3.4.2 Harvesting of different media types

Currently the harvesting robot only supports a very limited range of Internet Media Types ( text/html and text/plain ). However, we have recently implemented a parser for a common graphics format, namely GIF. The GIF specification permits embedding of a limited amount of metadata, such as a description of an image. The amount of such descriptions on the Internet is depressingly low, and the time is not yet ripe for launching services built on such metadata.

3.5 Merging of metadata services with the Web Indexes

NetLab and DTV will eventually merge the current metadata services into the regular services. In doing that we will ensure that all metadata will be inter-operable with GILS.

3.6 WWW archiving and the Combine

These features were originally implemented in the earlier NWI-robot. Work is currently underway for moving archive software to the Combine [19] robot.

4 Searching

Within the scope of the NWI II project, Index Data's [20] effort has been primarily focused on maintaining and extending the Zebra information retrieval package which is (currently) employed by each of the national NWI databases. Much of this work in turn has been focused on addressing the special requirements of the NWI project, posed both by the size of the databases and the heterogeneous nature of the information content.

4.1 Record Representation

Early in the project, it was decided to migrate the distributed system from the first version of the GILS (Government Information Locator Service) profile specification to the current, second, version of the profile. Index Data (ID) supplied the appropriate database schema specifications, as well as the requisite input mapping tables. Furtherimore, ID provided assistance during the transitory period while the participating access points and databases migrated to the new database profile.

4.2 Performance Tuning

The increasing sizes of the national databases (more than two million records for the larger collections) have posed new, logistical challenges to the project. Multi-gigabyte databases require complex routines for maintenance, database updatei, and security. Search engine operations become increasingly critical as index update processes consume hours and even days. The Zebra search engine already provides support for secure updates to existing database without requiring a system shutdown. However, secondary storage requirements quickly become critical, and ID has produced a compression subsystem for the database index which drastically reduces the disk space requirements of the running system, as well as increasing overall performance. However, the space requirements and performance issues related to the continuous updates of the system remain an important issue which is subject of research at ID as well as the larger database operators in the project. The continuous, large-scale influx of record insertions, deletions, and updates which are inherent in a WWW directory pose a unique challenge to the database maintenance software.

4.3 Relevance Ranking

As the size of the larger national databases increased, it became apparent that the built-in relevance ranking algorithms did not provide sufficient recall when posed with the extremely heterogeneous contents of the free-text data harvested from the web. An additional challenge has been the differences in ranking results from the different national databases, caused by the different contents (ie. the same document would not necessarily be given the same absolute rank for the same query by the different databases). This is a natural property of statistical "natural-language" search engines, but nevertheless it complicated the cross-national search functionality of the NWI access points. Experiments with database-independent ranking-schemes, and eventually a conference of information retrieval experts from each of the participating, academic institutions led to the development by ID of a modular framework for the relevance calculator component of Zebra. This allows individual partners to experiment with the development of different relevance ranking metrics,and - eventually, it enables the project to draw on the considerable experience in natural-language searching which is available to the project - particularly at DTV and Netlab, in addition to ID itself.

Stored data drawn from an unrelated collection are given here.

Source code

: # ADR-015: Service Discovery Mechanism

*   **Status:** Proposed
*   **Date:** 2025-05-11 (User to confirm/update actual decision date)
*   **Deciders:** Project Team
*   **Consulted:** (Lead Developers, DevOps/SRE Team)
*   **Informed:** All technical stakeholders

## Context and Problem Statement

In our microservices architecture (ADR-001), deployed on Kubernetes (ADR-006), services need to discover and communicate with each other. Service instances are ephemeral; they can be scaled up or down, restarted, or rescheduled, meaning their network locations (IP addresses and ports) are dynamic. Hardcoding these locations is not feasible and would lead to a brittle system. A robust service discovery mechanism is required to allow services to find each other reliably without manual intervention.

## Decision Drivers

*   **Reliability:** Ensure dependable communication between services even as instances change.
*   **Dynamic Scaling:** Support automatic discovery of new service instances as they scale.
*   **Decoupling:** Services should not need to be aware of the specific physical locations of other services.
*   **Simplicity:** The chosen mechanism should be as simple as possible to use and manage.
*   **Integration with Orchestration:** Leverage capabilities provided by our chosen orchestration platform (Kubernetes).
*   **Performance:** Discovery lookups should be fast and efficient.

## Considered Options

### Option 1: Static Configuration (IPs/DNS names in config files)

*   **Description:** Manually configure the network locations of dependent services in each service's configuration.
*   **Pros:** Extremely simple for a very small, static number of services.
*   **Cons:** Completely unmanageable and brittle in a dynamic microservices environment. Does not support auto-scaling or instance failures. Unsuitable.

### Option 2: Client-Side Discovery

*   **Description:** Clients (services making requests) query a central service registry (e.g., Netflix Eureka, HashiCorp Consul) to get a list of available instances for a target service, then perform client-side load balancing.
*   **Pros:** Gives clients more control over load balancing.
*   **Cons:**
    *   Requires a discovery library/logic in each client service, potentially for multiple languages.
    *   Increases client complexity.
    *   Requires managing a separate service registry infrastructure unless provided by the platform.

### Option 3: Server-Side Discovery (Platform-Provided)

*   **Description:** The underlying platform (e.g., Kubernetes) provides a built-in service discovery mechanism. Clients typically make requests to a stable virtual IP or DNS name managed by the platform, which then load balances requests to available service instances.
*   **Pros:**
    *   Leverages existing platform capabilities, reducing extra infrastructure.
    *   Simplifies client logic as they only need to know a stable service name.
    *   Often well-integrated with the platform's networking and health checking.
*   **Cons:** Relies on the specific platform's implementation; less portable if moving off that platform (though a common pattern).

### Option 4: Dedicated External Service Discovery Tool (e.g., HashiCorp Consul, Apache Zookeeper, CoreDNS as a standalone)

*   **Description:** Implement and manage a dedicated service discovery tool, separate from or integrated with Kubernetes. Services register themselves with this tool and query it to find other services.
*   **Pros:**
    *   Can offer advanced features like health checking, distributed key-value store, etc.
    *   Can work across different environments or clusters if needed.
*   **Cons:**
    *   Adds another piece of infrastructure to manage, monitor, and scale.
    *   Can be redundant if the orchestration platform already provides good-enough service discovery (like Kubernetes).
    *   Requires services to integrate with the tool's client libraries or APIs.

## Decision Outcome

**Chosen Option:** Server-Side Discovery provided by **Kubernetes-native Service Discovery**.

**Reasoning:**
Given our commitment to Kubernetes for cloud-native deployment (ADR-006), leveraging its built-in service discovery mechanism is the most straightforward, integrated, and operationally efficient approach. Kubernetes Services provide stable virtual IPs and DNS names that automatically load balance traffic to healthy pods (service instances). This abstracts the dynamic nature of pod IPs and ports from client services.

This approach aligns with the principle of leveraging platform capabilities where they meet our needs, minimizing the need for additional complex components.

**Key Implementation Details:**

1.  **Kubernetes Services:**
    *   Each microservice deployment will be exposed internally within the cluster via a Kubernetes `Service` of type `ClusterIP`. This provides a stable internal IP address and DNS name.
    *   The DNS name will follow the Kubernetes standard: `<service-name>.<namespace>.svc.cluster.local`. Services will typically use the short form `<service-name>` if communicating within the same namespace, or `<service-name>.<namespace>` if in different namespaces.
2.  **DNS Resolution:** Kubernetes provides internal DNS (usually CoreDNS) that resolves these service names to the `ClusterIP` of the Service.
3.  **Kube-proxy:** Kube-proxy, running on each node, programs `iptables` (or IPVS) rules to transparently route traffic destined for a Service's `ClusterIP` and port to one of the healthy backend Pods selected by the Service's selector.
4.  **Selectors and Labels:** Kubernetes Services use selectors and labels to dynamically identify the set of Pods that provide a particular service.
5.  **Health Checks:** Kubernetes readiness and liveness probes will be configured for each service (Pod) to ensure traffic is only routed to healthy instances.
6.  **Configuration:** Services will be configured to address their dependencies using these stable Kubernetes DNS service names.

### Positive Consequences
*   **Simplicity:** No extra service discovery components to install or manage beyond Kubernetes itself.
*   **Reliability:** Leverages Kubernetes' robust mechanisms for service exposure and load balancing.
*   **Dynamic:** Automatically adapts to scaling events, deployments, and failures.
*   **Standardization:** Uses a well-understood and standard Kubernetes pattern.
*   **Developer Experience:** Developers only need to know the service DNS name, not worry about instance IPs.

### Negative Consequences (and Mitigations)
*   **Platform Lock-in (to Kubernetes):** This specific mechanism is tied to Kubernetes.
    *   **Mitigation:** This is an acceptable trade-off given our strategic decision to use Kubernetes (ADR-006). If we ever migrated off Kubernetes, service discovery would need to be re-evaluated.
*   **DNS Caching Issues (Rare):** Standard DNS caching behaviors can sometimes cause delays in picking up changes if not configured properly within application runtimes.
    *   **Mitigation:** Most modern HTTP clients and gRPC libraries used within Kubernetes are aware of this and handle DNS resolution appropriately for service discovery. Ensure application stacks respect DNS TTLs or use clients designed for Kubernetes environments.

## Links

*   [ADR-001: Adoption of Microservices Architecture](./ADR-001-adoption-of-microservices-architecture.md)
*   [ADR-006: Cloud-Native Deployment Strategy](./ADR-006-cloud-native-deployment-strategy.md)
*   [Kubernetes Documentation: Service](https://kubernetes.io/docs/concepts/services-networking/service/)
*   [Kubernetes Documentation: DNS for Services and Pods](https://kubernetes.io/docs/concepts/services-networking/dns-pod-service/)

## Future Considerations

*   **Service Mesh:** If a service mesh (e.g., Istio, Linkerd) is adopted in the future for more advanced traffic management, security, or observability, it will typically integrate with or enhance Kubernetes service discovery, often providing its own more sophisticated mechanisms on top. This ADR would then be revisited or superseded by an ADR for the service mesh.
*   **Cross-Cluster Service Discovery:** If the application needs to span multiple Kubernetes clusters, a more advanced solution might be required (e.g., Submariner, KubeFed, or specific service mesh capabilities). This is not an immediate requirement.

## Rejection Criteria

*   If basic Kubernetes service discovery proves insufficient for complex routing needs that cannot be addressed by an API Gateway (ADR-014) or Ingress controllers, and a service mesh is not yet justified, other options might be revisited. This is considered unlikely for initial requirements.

The project has seen a steady increase in the quality and recall of the Zebra search engine, although it is clear that there is still some work to do before the NWI service can match the sophisticated, proprietary approaches employed by dedicated, commercial services such as Alta Vista.

4.4 Miscellaneous

A steady stream of minor extensions to the functionality of the search engine has been supplied based on the requirements posed by the NWI system. These include alternate sorting schemes, functions for URL searches, new term relationship and masking functionality, and so forth. For ID, the project has further provided an important platform for verifying the system's performance on large and heterogeneous data sets.

4.5 Collaboration with other initiatives on searching

Regarding searching, the NWI initiative participates in the European initiative for hierarchical indexing collaboration initiated by Terena [21]. The goal is a cross-searching gateway which should be able to search a number of European Academic search engines through a single protocol (Whois++)

5 User interfaces

5.1 Add URL service

There is a page at the Danish service point where users can add a new or changed WWW-page to NWI. If the page is in a NWI domain the URL is automatically sent by mail to the appropriate service point. At the Danish service point such a mail is automatically processed further and the URL is scheduled for harvesting. This normally results in that the added WWW-page is harvested and inserted into the database within a day. Normally it becomes visible to the public within a week (i.e. the next time the database is indexed).

If the site has an address in a domain outside the Nordic domains (.dk, .fi, .fo, .gl, .is, .no, .se) the user is asked to send a mail explaining why the site should be included in a Nordic database. These mails are processed manually and such sites are inserted into the "Other Nordic" database.

In addition to the add URL service there is a direct connection between the Nordic Metadata tool and the Combine robot running at NetLab. A URL included as a Dublin Core identifier will be queued up for indexing the same day. Records with metadata are entered into Swemeta on a daily basis.

5.1.1 ZGATE

The user interface software package is much simplified. The configuration parameters are now table driven and the feel and look of the user interface is specified with screen templates.

5.2 Online help

Context sensitive online help have been included in the Danish service point [1]. The help include general help text, hints and examples. Help is available from all pages.

Another form of online help is an active page which investigates (in terms of expected number of hits), in real time, several different searches using various combinations of your search terms, database fields and boolean operators. The user interface allows entering a number of search terms and selecting database. A matrix with an estimate of what a number of search combinations will give in terms of hits. All the user have to do is to select a query with acceptable result set and click on it to get it executed. This help service is available from the Danish NWI home page and from the advanced search page.

Example searching for ``nordisk web''. Entries in the matrix indicate expected number of hits
Searching for	authors	titles	descriptions	headings	anchor texts	free text
	Part of document
"nordisk web"	0	1	0	3	140	165
nordisk and web	0	1	5	54	399	1616
nordisk	2	1109	107	652	2803	13282
web	509	7103	4334	9224	26895	108011
nordisk or web	511	8211	4436	9822	29299	119677

Clicking on the number 54 will execute a search for 'nordisk and web' in the headings field which will give 54 hits.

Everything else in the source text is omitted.